#### YOUR GOAL:
In the material below, find the line containing "We are adding" and the line containing "You can name", then reproduce exactly both of them and every line between, and nothing else.

#### GIVEN DATA:

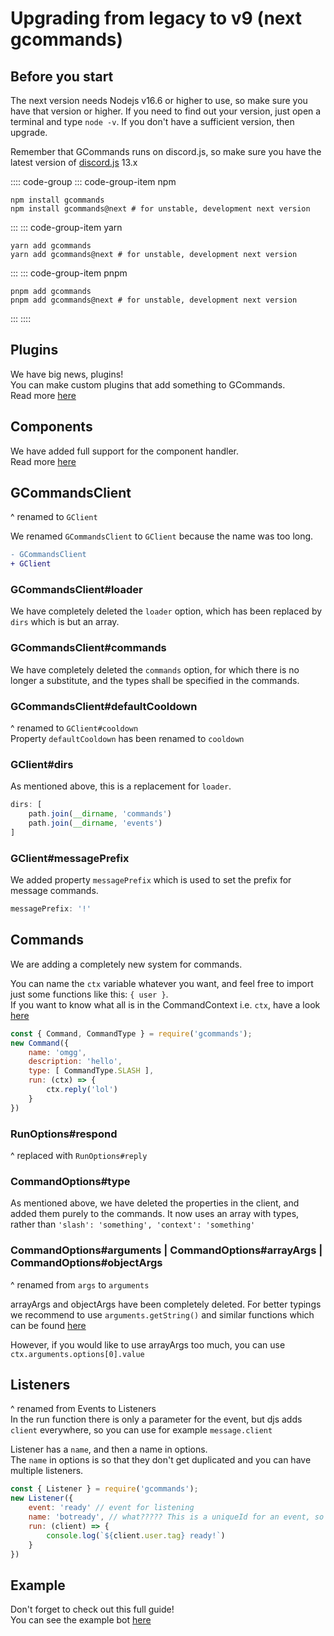 # Upgrading from legacy to v9 (next gcommands)

## Before you start

The next version needs Nodejs v16.6 or higher to use, so make sure you have that version or higher. If you need to find out your version, just open a terminal and type `node -v`. If you don't have a sufficient version, then upgrade.

Remember that GCommands runs on discord.js, so make sure you have the latest version of [discord.js](https://npmjs.org/discord.js) 13.x

:::: code-group
::: code-group-item npm
```sh:no-line-numbers
npm install gcommands
npm install gcommands@next # for unstable, development next version
```
:::
::: code-group-item yarn
```sh:no-line-numbers
yarn add gcommands
yarn add gcommands@next # for unstable, development next version
```
:::
::: code-group-item pnpm
```sh:no-line-numbers
pnpm add gcommands
pnpm add gcommands@next # for unstable, development next version
```
:::
::::

## Plugins
We have big news, plugins!  
You can make custom plugins that add something to GCommands.  
Read more [here](../plugins/first-plugin)

## Components
We have added full support for the component handler.  
Read more [here](../getting-started/first-component)

## GCommandsClient
^ renamed to `GClient`

We renamed `GCommandsClient` to `GClient` because the name was too long.

```diff
- GCommandsClient
+ GClient
```

### GCommandsClient#loader
We have completely deleted the `loader` option, which has been replaced by `dirs` which is but an array.

### GCommandsClient#commands
We have completely deleted the `commands` option, for which there is no longer a substitute, and the types shall be specified in the commands.

### GCommandsClient#defaultCooldown
^ renamed to `GClient#cooldown`  
Property `defaultCooldown` has been renamed to `cooldown`

### GClient#dirs
As mentioned above, this is a replacement for `loader`.

```js
dirs: [
    path.join(__dirname, 'commands')
    path.join(__dirname, 'events')
]
```

### GClient#messagePrefix
We added property `messagePrefix` which is used to set the prefix for message commands.

```js
messagePrefix: '!'
```

## Commands
We are adding a completely new system for commands.

You can name the `ctx` variable whatever you want, and feel free to import just some functions like this: `{ user }`.  
If you want to know what all is in the CommandContext i.e. `ctx`, have a look [here](https://garlic-team.js.org/docs/#/docs/gcommands/next/class/CommandContext)

```js
const { Command, CommandType } = require('gcommands');
new Command({
    name: 'omgg',
    description: 'hello',
    type: [ CommandType.SLASH ],
    run: (ctx) => {
        ctx.reply('lol')
    }
})
```

### RunOptions#respond
^ replaced with `RunOptions#reply`

### CommandOptions#type
As mentioned above, we have deleted the properties in the client, and added them purely to the commands. It now uses an array with types, rather than `'slash': 'something', 'context': 'something'`

### CommandOptions#arguments | CommandOptions#arrayArgs | CommandOptions#objectArgs
^ renamed from `args` to `arguments`

arrayArgs and objectArgs have been completely deleted. For better typings we recommend to use `arguments.getString()` and similar functions which can be found [here](https://discord.js.org/#/docs/main/stable/class/CommandInteractionOptionResolver)  
  
However, if you would like to use arrayArgs too much, you can use `ctx.arguments.options[0].value`

## Listeners
^ renamed from Events to Listeners  
In the run function there is only a parameter for the event, but djs adds `client` everywhere, so you can use for example `message.client`  
  
Listener has a `name`, and then a name in options.  
The `name` in options is so that they don't get duplicated and you can have multiple listeners.

```js
const { Listener } = require('gcommands');
new Listener({
    event: 'ready' // event for listening
    name: 'botready', // what????? This is a uniqueId for an event, so you can have more of them and not get replaced.
    run: (client) => {
        console.log(`${client.user.tag} ready!`)
    }
})
```

## Example
Don't forget to check out this full guide!  
You can see the example bot [here](https://github.com/Garlic-Team/GCommands/tree/next/example)
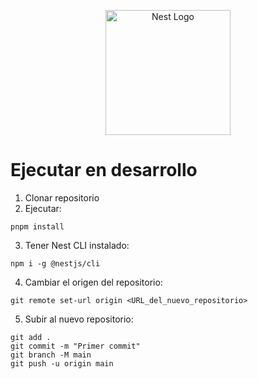 <p align="center">
  <a href="http://nestjs.com/" target="blank"><img src="https://nestjs.com/img/logo-small.svg" width="200" alt="Nest Logo" /></a>
</p>

# Ejecutar en desarrollo
1. Clonar repositorio
2. Ejecutar:
  ```
  pnpm install
  ```
3. Tener Nest CLI instalado:
  ```
  npm i -g @nestjs/cli
  ```
4. Cambiar el origen del repositorio:
  ```
  git remote set-url origin <URL_del_nuevo_repositorio>
  ```
5. Subir al nuevo repositorio:
  ```
  git add .
  git commit -m "Primer commit"
  git branch -M main
  git push -u origin main
  ```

#### RESPONSE TO THIS TASK:
We are adding a completely new system for commands.

You can name the `ctx` variable whatever you want, and feel free to import just some functions like this: `{ user }`.  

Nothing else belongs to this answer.